Prologue
I thought From Volcanoes to Vitality was the work. Then the deeper architecture appeared: rock, water, minerals, and ancient texts converging around the same hidden circuit beneath life.
I did not plan to write a second book after From Volcanoes to Vitality (FVTV).
FVTV was meant to be the work. It began with a fascination with a volcanic mineral extract developed by the Japanese engineer Asao Shimanishi. The book that followed traced a single arc outward from that discovery: from volcanic rock into the history and domains of mineral science, then to water chemistry, from water chemistry into agriculture and hydrology, and from there into the biological consequences for human health.
Following that trail led to the formulation of the Geohydrological Shift Theory, a unifying diagnosis of the slow decline in the vitality of Earth’s soils, crops, water systems, ecosystems, and human physiology alike.
As a physician, one lesson has always stuck with me since early in my training: treatment without diagnosis is little more than guesswork. When the underlying cause of illness is misunderstood, therapies fail, symptoms persist, and sometimes the interventions themselves make the condition worse. Medicine advances only when the diagnosis is correct, because once the mechanism of disease is understood, the path to treatment often reveals itself.

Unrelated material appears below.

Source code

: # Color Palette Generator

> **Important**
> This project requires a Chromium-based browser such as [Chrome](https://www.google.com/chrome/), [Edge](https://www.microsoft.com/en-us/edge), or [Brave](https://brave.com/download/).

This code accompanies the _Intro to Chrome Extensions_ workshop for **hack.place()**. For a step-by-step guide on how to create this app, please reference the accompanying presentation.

Over time, as my study of Shimanishi’s unique extract brought me into several fields distinct from medicine, I discovered that the same principle applies. If the systems that sustain life on Earth are becoming unstable—across soil, agriculture, water, ecosystems, and human health—the first obligation is not to prescribe solutions, but to understand what is actually failing.
The Geohydrological Shift Theory in FVTV was my attempt to answer that question. By identifying the disruption occurring within the mineral-water systems that underlie biological vitality, a path toward restoring those systems began to emerge.
Grandiose, perhaps. But that was the conclusion forced on me by many months of immersive research and writing in From Volcanoes to Vitality—what I regard as the most important work of my career in medicine and science.
Yet as FVTV was nearing completion, I found myself confronting something I had not anticipated: even after arriving at a unifying theory of a loss of biological vitality on Earth, I had only begun to uncover the deeper mineral story.
The act of writing FVTV revealed something I had not originally set out to describe. Beneath the agricultural observations, the mineral chemistry, and the biological responses lay a structural pattern organizing everything. Life appears to operate within a specific mineral-water architecture, a planetary circuit in which water moves through geology, geology imparts order to water, water sustains energetic gradients, and those gradients coordinate metabolism across cells, tissues, and ecosystems.
Once the architecture of what I describe in Chapter III as the primordial Rock–Water Circuit became visible, a question arose that I could not set aside.